Recorded data
● ● ● ● ●

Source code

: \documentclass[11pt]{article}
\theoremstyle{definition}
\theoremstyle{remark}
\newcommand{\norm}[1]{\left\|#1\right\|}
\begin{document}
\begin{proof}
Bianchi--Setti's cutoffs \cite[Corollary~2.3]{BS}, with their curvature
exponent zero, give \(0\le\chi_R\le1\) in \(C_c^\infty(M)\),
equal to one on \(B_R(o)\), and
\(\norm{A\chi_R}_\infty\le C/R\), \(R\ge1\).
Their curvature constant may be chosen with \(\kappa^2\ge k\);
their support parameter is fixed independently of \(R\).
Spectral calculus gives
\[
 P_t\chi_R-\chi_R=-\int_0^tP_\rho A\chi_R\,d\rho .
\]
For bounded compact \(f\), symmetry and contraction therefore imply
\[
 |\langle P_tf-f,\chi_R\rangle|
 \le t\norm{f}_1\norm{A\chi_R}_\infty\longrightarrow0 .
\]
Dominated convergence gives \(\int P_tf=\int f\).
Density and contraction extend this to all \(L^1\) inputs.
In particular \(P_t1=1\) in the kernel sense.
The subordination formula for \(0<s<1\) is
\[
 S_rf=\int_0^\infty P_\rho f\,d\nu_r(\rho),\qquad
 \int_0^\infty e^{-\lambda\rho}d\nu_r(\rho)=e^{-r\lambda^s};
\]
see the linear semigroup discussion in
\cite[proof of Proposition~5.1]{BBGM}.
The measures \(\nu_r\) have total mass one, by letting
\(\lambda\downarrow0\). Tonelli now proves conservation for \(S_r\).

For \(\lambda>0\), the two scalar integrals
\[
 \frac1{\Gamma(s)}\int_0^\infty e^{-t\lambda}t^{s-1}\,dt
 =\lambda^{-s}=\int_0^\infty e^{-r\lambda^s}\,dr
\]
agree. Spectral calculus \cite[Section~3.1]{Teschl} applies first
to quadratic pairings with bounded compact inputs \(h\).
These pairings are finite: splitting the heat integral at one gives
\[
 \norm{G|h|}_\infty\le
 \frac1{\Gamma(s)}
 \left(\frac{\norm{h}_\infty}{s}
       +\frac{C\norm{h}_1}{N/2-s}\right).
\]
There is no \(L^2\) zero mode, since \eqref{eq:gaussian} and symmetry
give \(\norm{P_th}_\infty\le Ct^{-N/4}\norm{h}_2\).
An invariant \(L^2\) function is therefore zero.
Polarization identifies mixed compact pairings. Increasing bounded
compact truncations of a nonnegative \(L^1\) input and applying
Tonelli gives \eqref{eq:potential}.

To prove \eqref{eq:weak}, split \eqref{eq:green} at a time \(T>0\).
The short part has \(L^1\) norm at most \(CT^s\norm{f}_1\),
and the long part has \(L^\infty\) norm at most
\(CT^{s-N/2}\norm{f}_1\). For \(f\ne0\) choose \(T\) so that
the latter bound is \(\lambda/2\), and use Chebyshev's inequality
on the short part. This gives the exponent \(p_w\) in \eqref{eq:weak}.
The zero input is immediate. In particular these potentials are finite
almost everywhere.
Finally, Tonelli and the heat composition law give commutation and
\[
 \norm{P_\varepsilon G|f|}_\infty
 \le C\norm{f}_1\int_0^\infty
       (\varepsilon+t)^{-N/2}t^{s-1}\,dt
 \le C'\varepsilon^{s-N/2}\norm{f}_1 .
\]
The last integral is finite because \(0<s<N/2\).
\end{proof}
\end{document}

● ● ● ● ●

**EXERCISE:** Without altering a single character, write out every record above.

**EXERCISE ANSWER:**
Source code

: \documentclass[11pt]{article}
\theoremstyle{definition}
\theoremstyle{remark}
\newcommand{\norm}[1]{\left\|#1\right\|}
\begin{document}
\begin{proof}
Bianchi--Setti's cutoffs \cite[Corollary~2.3]{BS}, with their curvature
exponent zero, give \(0\le\chi_R\le1\) in \(C_c^\infty(M)\),
equal to one on \(B_R(o)\), and
\(\norm{A\chi_R}_\infty\le C/R\), \(R\ge1\).
Their curvature constant may be chosen with \(\kappa^2\ge k\);
their support parameter is fixed independently of \(R\).
Spectral calculus gives
\[
 P_t\chi_R-\chi_R=-\int_0^tP_\rho A\chi_R\,d\rho .
\]
For bounded compact \(f\), symmetry and contraction therefore imply
\[
 |\langle P_tf-f,\chi_R\rangle|
 \le t\norm{f}_1\norm{A\chi_R}_\infty\longrightarrow0 .
\]
Dominated convergence gives \(\int P_tf=\int f\).
Density and contraction extend this to all \(L^1\) inputs.
In particular \(P_t1=1\) in the kernel sense.
The subordination formula for \(0<s<1\) is
\[
 S_rf=\int_0^\infty P_\rho f\,d\nu_r(\rho),\qquad
 \int_0^\infty e^{-\lambda\rho}d\nu_r(\rho)=e^{-r\lambda^s};
\]
see the linear semigroup discussion in
\cite[proof of Proposition~5.1]{BBGM}.
The measures \(\nu_r\) have total mass one, by letting
\(\lambda\downarrow0\). Tonelli now proves conservation for \(S_r\).

For \(\lambda>0\), the two scalar integrals
\[
 \frac1{\Gamma(s)}\int_0^\infty e^{-t\lambda}t^{s-1}\,dt
 =\lambda^{-s}=\int_0^\infty e^{-r\lambda^s}\,dr
\]
agree. Spectral calculus \cite[Section~3.1]{Teschl} applies first
to quadratic pairings with bounded compact inputs \(h\).
These pairings are finite: splitting the heat integral at one gives
\[
 \norm{G|h|}_\infty\le
 \frac1{\Gamma(s)}
 \left(\frac{\norm{h}_\infty}{s}
       +\frac{C\norm{h}_1}{N/2-s}\right).
\]
There is no \(L^2\) zero mode, since \eqref{eq:gaussian} and symmetry
give \(\norm{P_th}_\infty\le Ct^{-N/4}\norm{h}_2\).
An invariant \(L^2\) function is therefore zero.
Polarization identifies mixed compact pairings. Increasing bounded
compact truncations of a nonnegative \(L^1\) input and applying
Tonelli gives \eqref{eq:potential}.

To prove \eqref{eq:weak}, split \eqref{eq:green} at a time \(T>0\).
The short part has \(L^1\) norm at most \(CT^s\norm{f}_1\),
and the long part has \(L^\infty\) norm at most
\(CT^{s-N/2}\norm{f}_1\). For \(f\ne0\) choose \(T\) so that
the latter bound is \(\lambda/2\), and use Chebyshev's inequality
on the short part. This gives the exponent \(p_w\) in \eqref{eq:weak}.
The zero input is immediate. In particular these potentials are finite
almost everywhere.
Finally, Tonelli and the heat composition law give commutation and
\[
 \norm{P_\varepsilon G|f|}_\infty
 \le C\norm{f}_1\int_0^\infty
       (\varepsilon+t)^{-N/2}t^{s-1}\,dt
 \le C'\varepsilon^{s-N/2}\norm{f}_1 .
\]
The last integral is finite because \(0<s<N/2\).
\end{proof}
\end{document}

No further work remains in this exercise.